▶ [Brief] Transcribe all of the data verbatim, please, and leave out its pictures.

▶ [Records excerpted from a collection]
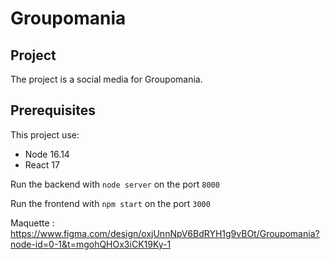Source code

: # Groupomania

## Project

The project is a social media for Groupomania.

## Prerequisites
This project use:
- Node 16.14
- React 17

Run the backend with `node server` on the port `8000`

Run the frontend with `npm start` on the port `3000`

Maquette : https://www.figma.com/design/oxjUnnNpV6BdRYH1g9vBOt/Groupomania?node-id=0-1&t=mgohQHOx3iCK19Ky-1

▶ [Solution]
Source code

: # Groupomania

## Project

The project is a social media for Groupomania.

## Prerequisites
This project use:
- Node 16.14
- React 17

Run the backend with `node server` on the port `8000`

Run the frontend with `npm start` on the port `3000`

Maquette : https://www.figma.com/design/oxjUnnNpV6BdRYH1g9vBOt/Groupomania?node-id=0-1&t=mgohQHOx3iCK19Ky-1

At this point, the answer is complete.